There is no way, with oil prices around $60 a barrel that an oil company will go anywhere near Venezuela. Perhaps, if its projected to go to
$85 and stay above that level for several years they would. And keep in mind that their oil due to its type, trades at a significant discount. So if Trump wants to turn Venezuela into lemonade, then he better get to raising oil prices.
 


“I ran into a door” is a textbook response that is supposed to elicit immediate follow-up questions by doctors and social workers to probe possible abuse.
 
I think the better question is what do you think trump / miller will do that our system won't prevent them from doing that there is no historical precedent having been done? Trump wasn't required by the constitution to notify congress before snatching madura because it was a police action capturing an indicted criminal. I'm acknowledging the semantics here, but clinton, bush, obama, and biden also skirted the letter of the law in regards to notifying congress for various reasons with little congressional pushback.
Sending the FBI with CIA support to apprehend a wanted criminal would be one thing. F-35s dropping ordinance to take out air defenses so Blackhawks could provide cover for SpecOps teams to forcibly remove a sitting head of state is maybe something Congress should have a say on.
 
You did not address his question.
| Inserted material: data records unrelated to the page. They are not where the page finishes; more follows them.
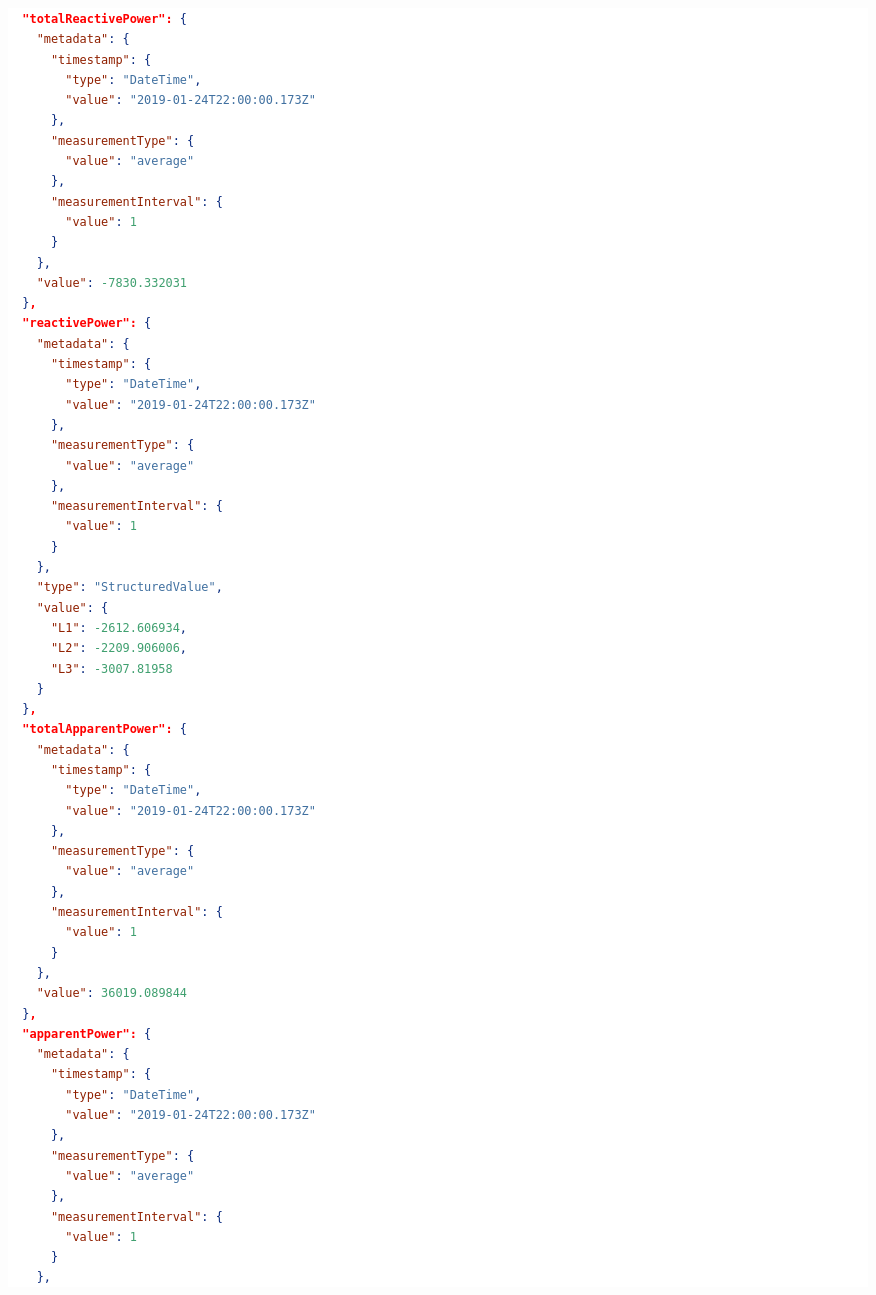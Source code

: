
 ```json
  "totalReactivePower": {
    "metadata": {
      "timestamp": {
        "type": "DateTime",
        "value": "2019-01-24T22:00:00.173Z"
      },
      "measurementType": {
        "value": "average"
      },
      "measurementInterval": {
        "value": 1
      }
    },
    "value": -7830.332031
  },
  "reactivePower": {
    "metadata": {
      "timestamp": {
        "type": "DateTime",
        "value": "2019-01-24T22:00:00.173Z"
      },
      "measurementType": {
        "value": "average"
      },
      "measurementInterval": {
        "value": 1
      }
    },
    "type": "StructuredValue",
    "value": {
      "L1": -2612.606934,
      "L2": -2209.906006,
      "L3": -3007.81958
    }
  },
  "totalApparentPower": {
    "metadata": {
      "timestamp": {
        "type": "DateTime",
        "value": "2019-01-24T22:00:00.173Z"
      },
      "measurementType": {
        "value": "average"
      },
      "measurementInterval": {
        "value": 1
      }
    },
    "value": 36019.089844
  },
  "apparentPower": {
    "metadata": {
      "timestamp": {
        "type": "DateTime",
        "value": "2019-01-24T22:00:00.173Z"
      },
      "measurementType": {
        "value": "average"
      },
      "measurementInterval": {
        "value": 1
      }
    },
```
I think it was a fair question to address your concerns about Venezuela's relations with Russia and China.

Would you be ok if China took Taiwan, and attacked Japan and South Korea because they constituted a threat to their national security?

Sorry, I thought my answer was implied in the part about nuance. Meaning this situation and the hypothetical situation were different and had much different variables.
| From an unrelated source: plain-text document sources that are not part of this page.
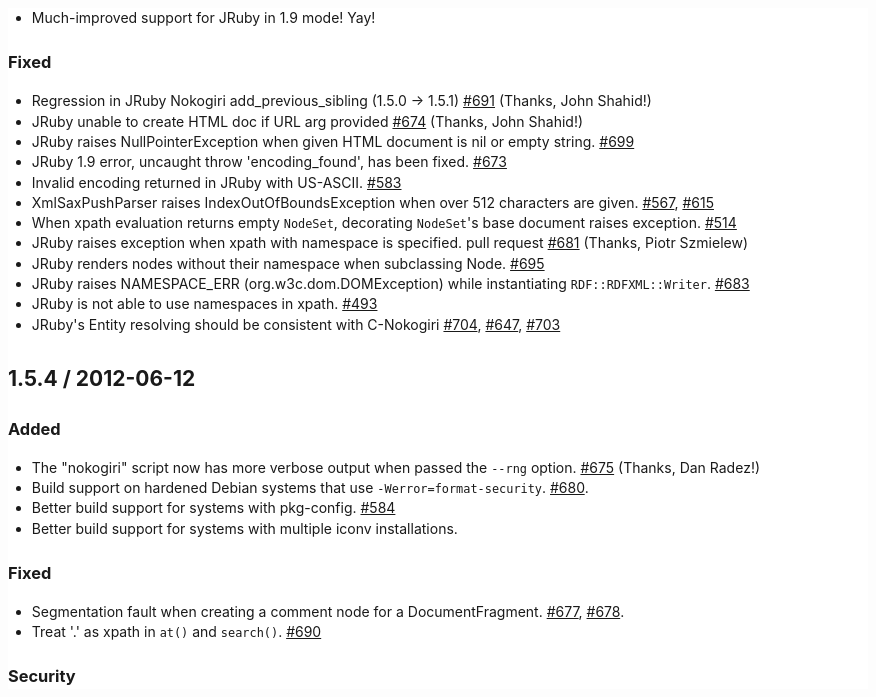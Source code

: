 * Much-improved support for JRuby in 1.9 mode! Yay!

### Fixed

* Regression in JRuby Nokogiri add_previous_sibling (1.5.0 -> 1.5.1) [#691](https://github.com/sparklemotion/nokogiri/issues/691) (Thanks, John Shahid!)
* JRuby unable to create HTML doc if URL arg provided [#674](https://github.com/sparklemotion/nokogiri/issues/674) (Thanks, John Shahid!)
* JRuby raises NullPointerException when given HTML document is nil or empty string. [#699](https://github.com/sparklemotion/nokogiri/issues/699)
* JRuby 1.9 error, uncaught throw 'encoding_found', has been fixed. [#673](https://github.com/sparklemotion/nokogiri/issues/673)
* Invalid encoding returned in JRuby with US-ASCII. [#583](https://github.com/sparklemotion/nokogiri/issues/583)
* XmlSaxPushParser raises IndexOutOfBoundsException when over 512 characters are given. [#567](https://github.com/sparklemotion/nokogiri/issues/567), [#615](https://github.com/sparklemotion/nokogiri/issues/615)
* When xpath evaluation returns empty `NodeSet`, decorating `NodeSet`'s base document raises exception. [#514](https://github.com/sparklemotion/nokogiri/issues/514)
* JRuby raises exception when xpath with namespace is specified. pull request [#681](https://github.com/sparklemotion/nokogiri/issues/681) (Thanks, Piotr Szmielew)
* JRuby renders nodes without their namespace when subclassing Node. [#695](https://github.com/sparklemotion/nokogiri/issues/695)
* JRuby raises NAMESPACE_ERR (org.w3c.dom.DOMException) while instantiating `RDF::RDFXML::Writer`. [#683](https://github.com/sparklemotion/nokogiri/issues/683)
* JRuby is not able to use namespaces in xpath. [#493](https://github.com/sparklemotion/nokogiri/issues/493)
* JRuby's Entity resolving should be consistent with C-Nokogiri [#704](https://github.com/sparklemotion/nokogiri/issues/704), [#647](https://github.com/sparklemotion/nokogiri/issues/647), [#703](https://github.com/sparklemotion/nokogiri/issues/703)


## 1.5.4 / 2012-06-12

### Added

* The "nokogiri" script now has more verbose output when passed the `--rng` option. [#675](https://github.com/sparklemotion/nokogiri/issues/675) (Thanks, Dan Radez!)
* Build support on hardened Debian systems that use `-Werror=format-security`. [#680](https://github.com/sparklemotion/nokogiri/issues/680).
* Better build support for systems with pkg-config. [#584](https://github.com/sparklemotion/nokogiri/issues/584)
* Better build support for systems with multiple iconv installations.

### Fixed

* Segmentation fault when creating a comment node for a DocumentFragment. [#677](https://github.com/sparklemotion/nokogiri/issues/677), [#678](https://github.com/sparklemotion/nokogiri/issues/678).
* Treat '.' as xpath in `at()` and `search()`. [#690](https://github.com/sparklemotion/nokogiri/issues/690)

### Security

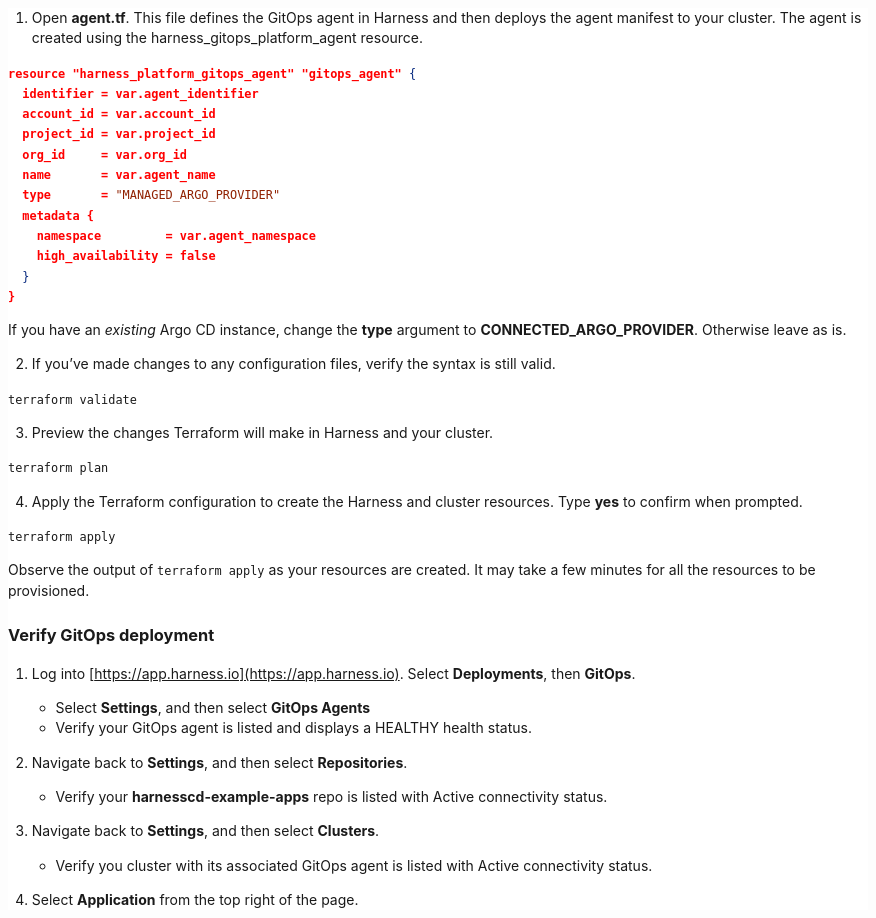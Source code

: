 1. Open **agent.tf**. This file defines the GitOps agent in Harness and then deploys the agent manifest to your cluster. The agent is created using the harness_gitops_platform_agent resource.

```json
resource "harness_platform_gitops_agent" "gitops_agent" {
  identifier = var.agent_identifier
  account_id = var.account_id
  project_id = var.project_id
  org_id     = var.org_id
  name       = var.agent_name
  type       = "MANAGED_ARGO_PROVIDER"
  metadata {
    namespace         = var.agent_namespace
    high_availability = false
  }
}
```

If you have an _existing_ Argo CD instance, change the <strong>type</strong> argument to <strong>CONNECTED_ARGO_PROVIDER</strong>. Otherwise leave as is.

2. If you’ve made changes to any configuration files, verify the syntax is still valid.

```bash
terraform validate
```

3. Preview the changes Terraform will make in Harness and your cluster.

```bash
terraform plan
```

4. Apply the Terraform configuration to create the Harness and cluster resources. Type **yes** to confirm when prompted.

```bash
terraform apply
```

Observe the output of `terraform apply` as your resources are created. It may take a few minutes for all the resources to be provisioned.

### Verify GitOps deployment

1. Log into [https://app.harness.io](https://app.harness.io). Select **Deployments**, then **GitOps**.

   - Select **Settings**, and then select **GitOps Agents**
   - Verify your GitOps agent is listed and displays a HEALTHY health status.

2. Navigate back to **Settings**, and then select **Repositories**.

   - Verify your **harnesscd-example-apps** repo is listed with Active connectivity status.

3. Navigate back to **Settings**, and then select **Clusters**.

   - Verify you cluster with its associated GitOps agent is listed with Active connectivity status.

4. Select **Application** from the top right of the page.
No, I would not be OK. Japan, SK, and Taiwan pose no threat to china's national security. They are not bad actors, They are not propagating drugs / crime within china's borders. There is no modern history of aggression from them to china. They are all democracies with enough history to achieve stability. I don't think you can compare the two situations as a justification to oppose removing madura. Apples / oranges
Is there a modern history of aggression from Venezuela to us ?
Is there Venezulean crime being committed within our borders ?
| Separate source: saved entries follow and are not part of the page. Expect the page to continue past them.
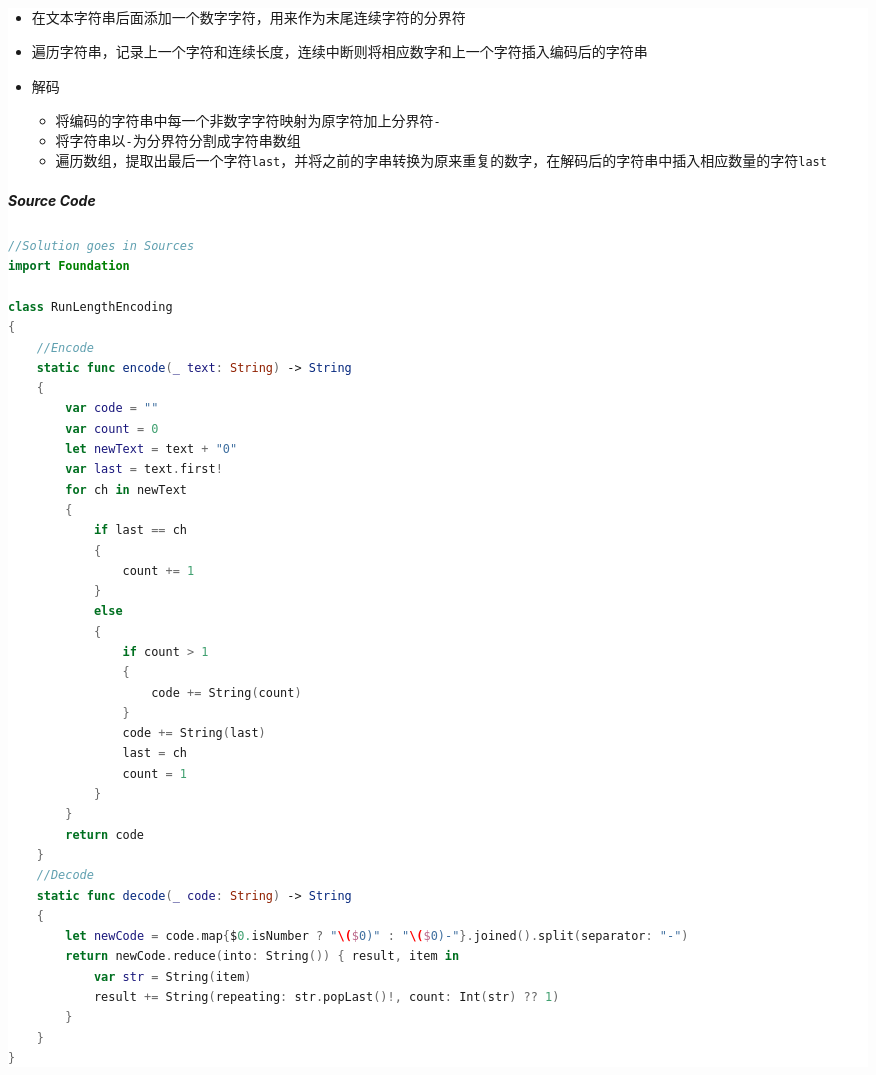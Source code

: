   - 在文本字符串后面添加一个数字字符，用来作为末尾连续字符的分界符

  - 遍历字符串，记录上一个字符和连续长度，连续中断则将相应数字和上一个字符插入编码后的字符串

- 解码

  - 将编码的字符串中每一个非数字字符映射为原字符加上分界符`-`
  - 将字符串以`-`为分界符分割成字符串数组
  - 遍历数组，提取出最后一个字符`last`，并将之前的字串转换为原来重复的数字，在解码后的字符串中插入相应数量的字符`last`

##### Source Code

```swift
//Solution goes in Sources
import Foundation

class RunLengthEncoding
{
    //Encode
    static func encode(_ text: String) -> String
    {
        var code = ""
        var count = 0
        let newText = text + "0"
        var last = text.first!
        for ch in newText
        {
            if last == ch
            {
                count += 1
            }
            else
            {
                if count > 1
                {
                    code += String(count)
                }
                code += String(last)
                last = ch
                count = 1
            }
        }
        return code
    }
    //Decode
    static func decode(_ code: String) -> String
    {
        let newCode = code.map{$0.isNumber ? "\($0)" : "\($0)-"}.joined().split(separator: "-")
        return newCode.reduce(into: String()) { result, item in
            var str = String(item)
            result += String(repeating: str.popLast()!, count: Int(str) ?? 1)
        }
    }
}
```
I don't see Japan and SK posing a threat to China beyond their alliance with us
Neither do I see Venezuela posing a threat to us beyond its economic relationship with China.
 


“I ran into a door” is a textbook response that is supposed to elicit immediate follow-up questions by doctors and social workers to probe possible abuse.

Yeah, zero chance they both ran into a door. Together. Not sure why we would even lie about that, as a few bumps and bruises seem absolutely inevitable in a special forces smash and grab.
 
Trump wasn't required by the constitution to notify congress before snatching madura because it was a police action capturing an indicted criminal.
This is highly debatable, and according to most reputable legal scholars likely wrong, and you are asserting it like it's absolutely true. But in any event, that clearly isn't all that we did, and Trump and his admin are not trying to hide it. If all that we did was snatch a criminal for a police action, there would be no need to be talking about "regime change" and "getting the oil" and 'running the country." If all we were doing was bringing Maduro to stand trial, there would be no need for us to do any of that. There would be no need for Trump to have consulted oil execs about the operation before he consulted Congress.

There are no hidden dots to connect here. Trump and Miller are out in the open stating exactly what they did. They are openly stating it is not just a "police action" (in the process revealing their justification that you parroted uncritically in your post as a pretext and a lie). And it's quite telling that your entire argument on this point - that there is some "system" restraining Trump and Miller and whoever they want - is premised on repeating an obvious lie about what the goal of this operation was.